Adoption is being accelerated by regulatory requirements:

  • Aviation authorities (FAA, EASA) evaluating authentication requirements for PNT (Positioning, Navigation, Timing) in critical phases of flight.
  • Maritime organizations considering authenticated GNSS for e-navigation and port operations.
  • Financial sector exploring authenticated timing for transaction timestamping.
  • Telecommunications industry examining authenticated PNT for 5G synchronization.

Conclusion

GNSS signal authentication through OSNMA and Chimera represents a critical evolution in securing civilian positioning infrastructure. While OSNMA has achieved operational status and Chimera continues development, both systems face similar challenges in receiver adoption, key management, and performance optimization.

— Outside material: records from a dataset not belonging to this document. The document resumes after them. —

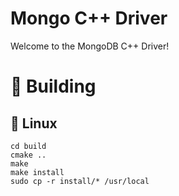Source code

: # Mongo C++ Driver
Welcome to the MongoDB C++ Driver!


# 🔨 Building

## 🐧 Linux

```
cd build
cmake ..
make
make install
sudo cp -r install/* /usr/local
```
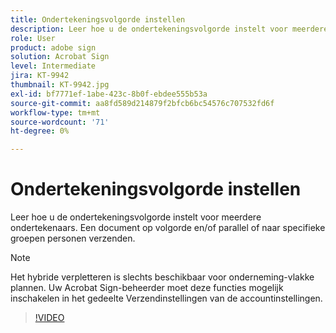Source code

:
 ```yaml
---
title: Ondertekeningsvolgorde instellen
description: Leer hoe u de ondertekeningsvolgorde instelt voor meerdere ondertekenaars
role: User
product: adobe sign
solution: Acrobat Sign
level: Intermediate
jira: KT-9942
thumbnail: KT-9942.jpg
exl-id: bf7771ef-1abe-423c-8b0f-ebdee555b53a
source-git-commit: aa8fd589d214879f2bfcb6bc54576c707532fd6f
workflow-type: tm+mt
source-wordcount: '71'
ht-degree: 0%

---
```


# Ondertekeningsvolgorde instellen

Leer hoe u de ondertekeningsvolgorde instelt voor meerdere ondertekenaars. Een document op volgorde en/of parallel of naar specifieke groepen personen verzenden.

>[!NOTE]
>
>Het hybride verpletteren is slechts beschikbaar voor onderneming-vlakke plannen. Uw Acrobat Sign-beheerder moet deze functies mogelijk inschakelen in het gedeelte Verzendinstellingen van de accountinstellingen.

>[!VIDEO](https://video.tv.adobe.com/v/342249?quality=12&learn=on&hidetitle=true)
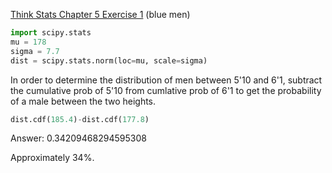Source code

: [Think Stats Chapter 5 Exercise 1](http://greenteapress.com/thinkstats2/html/thinkstats2006.html#toc50) (blue men)

>> 
```python
import scipy.stats
mu = 178
sigma = 7.7
dist = scipy.stats.norm(loc=mu, scale=sigma)
```
In order to determine the distribution of men between 5'10 and 6'1, subtract the cumulative prob of 5'10 from cumlative prob of 6'1 to get the probability of a male between the two heights.
```python
dist.cdf(185.4)-dist.cdf(177.8)
```
Answer: 0.34209468294595308

Approximately 34%.
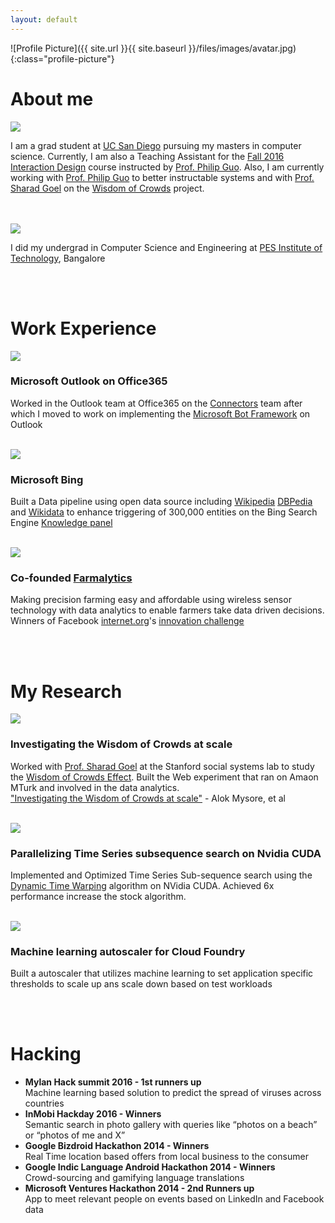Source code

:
 ```yaml
---
layout: default
---
```



![Profile Picture]({{ site.url }}{{ site.baseurl }}/files/images/avatar.jpg){:class="profile-picture"}

<h1>About me</h1>
<div>
	<img src="{{ site.url }}{{ site.baseurl }}/files/images/ucsd_logo.png" class="logo">
	<p>
		I am a grad student at <a href="http://ucsd.edu" target="_blank">UC San Diego</a> pursuing my masters in computer science. Currently, I am also a Teaching Assistant for the <a href="http://ixd.ucsd.edu/home/f16/" target="_blank">Fall 2016 Interaction Design</a> course instructed by  <a href="http://www.pgbovine.net" target="_blank">Prof. Philip Guo</a>. Also, I am currently working with  <a href="http://www.pgbovine.net" target="_blank">Prof. Philip Guo</a> to better instructable systems and with  <a href="http://5harad.com" target="_blank">Prof. Sharad Goel</a> on the <a href="https://wisdomofcrowds.stanford.edu/web/#/about/research">Wisdom of Crowds</a> project.
	</p>
	<br>
	<br>
</div>

<div>
	<img src="{{ site.url }}{{ site.baseurl }}/files/images/pesit_logo.jpg" class="logo">
	<br>
	<p>
		I did my undergrad in Computer Science and Engineering at <a href="http://pesit.pes.edu/" target="_blank">PES Institute of Technology</a>, Bangalore
	</p>
	<br>
	<br>
</div>


<h1>Work Experience</h1>
<div>
	<img src="{{ site.url }}{{ site.baseurl }}/files/images/outlook_logo.png" class="logo">
	<h3>Microsoft Outlook on Office365</h3>
	<p>
		Worked in the Outlook team at Office365 on the <a href="https://blogs.office.com/2016/03/25/introducing-office-365-connectors/" target="_blank">Connectors</a> team after which I moved to work on implementing the <a href="https://dev.botframework.com/" target="_blank">Microsoft Bot Framework</a> on Outlook
	</p>
	<br>
</div>

<div>
	<img src="{{ site.url }}{{ site.baseurl }}/files/images/bing_logo.png" class="logo">
	<h3>Microsoft Bing</h3>
	<p>
		Built a Data pipeline using open data source including <a href="https://www.wikipedia.org/" target="_blank">Wikipedia</a> <a href="http://wiki.dbpedia.org/" target="_blank">DBPedia</a> and <a href="https://www.wikidata.org/wiki/Wikidata:Main_Page" target="_blank">Wikidata</a> to enhance triggering of 300,000 entities on the Bing Search Engine <a href="https://en.wikipedia.org/wiki/Knowledge_Graph" target="_blank">Knowledge panel</a> 
	</p>
	<br>
</div>

<div>
	<img src="{{ site.url }}{{ site.baseurl }}/files/images/farmalytics_logo.png" class="logo">
	<h3>Co-founded <a href="http://farmalytics.com/" target="_blank">Farmalytics</a></h3>
	<p>
		Making precision farming easy and affordable using wireless sensor technology with data analytics to enable farmers take data driven decisions. Winners of Facebook <a href="https://info.internet.org/en/" target="_blank">internet.org</a>'s <a href="https://info.internet.org/en/blog/2015/10/20/innovationchallengeindia/" target="_blank">innovation challenge</a>
	</p>
	<br>
</div>

<br>
<h1>My Research</h1>
<div>
	<img src="{{ site.url }}{{ site.baseurl }}/files/images/woc_logo.png" class="logo">
	<h3>Investigating the Wisdom of Crowds at scale</h3>
	<p>
		Worked with  <a href="https://5harad.com/" target="_blank">Prof. Sharad Goel</a> at the Stanford social systems lab to study the <a href="https://wisdomofcrowds.stanford.edu/web/#/about/research" target="_blank">Wisdom of Crowds Effect</a>. Built the Web experiment that ran on Amaon MTurk and involved in the data analytics.
		<br>
		<a href="http://dl.acm.org/citation.cfm?id=2815725" target="_blank">"Investigating the Wisdom of Crowds at scale"</a> - Alok Mysore, et al
	</p>
	<br>
</div>

<div>
	<img src="{{ site.url }}{{ site.baseurl }}/files/images/cuda_logo.png" class="logo">
	<h3>Parallelizing Time Series subsequence search on Nvidia CUDA</h3>
	<p>
		Implemented and Optimized Time Series Sub-sequence search using the <a href="https://en.wikipedia.org/wiki/Dynamic_time_warping" target="_blank">Dynamic Time Warping</a> algorithm on NVidia CUDA. Achieved 6x performance increase the stock algorithm.
	</p>
	<br>
</div>

<div>
	<img src="{{ site.url }}{{ site.baseurl }}/files/images/cf_logo.png" class="logo">
	<h3>Machine learning autoscaler for Cloud Foundry</h3>
	<p>
		Built a autoscaler that utilizes machine learning to set application specific thresholds to scale up ans scale down based on test workloads
	</p>
	<br>
	<br>
</div>

<h1>Hacking</h1>
<ul>
	<li>
		<strong>Mylan Hack summit 2016 - 1st runners up</strong>
		<br>
		Machine learning based solution to predict the spread of viruses across countries
	</li>
	<li>
		<strong>InMobi Hackday 2016 - Winners</strong>
		<br>
		Semantic search in photo gallery with queries like “photos on a beach” or “photos of me and X”
	</li>
	<li>
		<strong>Google Bizdroid Hackathon 2014 - Winners</strong>
		<br>
		Real Time location based offers from local business to the consumer
	</li>
	<li>
		<strong>Google Indic Language Android Hackathon 2014 - Winners</strong>
		<br>
		Crowd-sourcing and gamifying language translations
	</li>
	<li>
		<strong>Microsoft Ventures Hackathon 2014 - 2nd Runners up</strong>
		<br>
		App to meet relevant people on events based on LinkedIn and Facebook data
	</li>
</ul>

The next 3-5 years will be decisive for authentication adoption. As receiver costs decrease and regulatory requirements strengthen, authenticated GNSS is likely to transition from a specialized security feature to a standard expectation for critical applications. However, the coexistence of authenticated and legacy signals will persist for years, requiring careful system design and risk management.

For organizations dependent on GNSS, the message is clear: authentication is no longer optional for high-security applications. Evaluation of OSNMA and Chimera-capable receivers should begin now, with deployment planning aligned to operational timelines and risk profiles.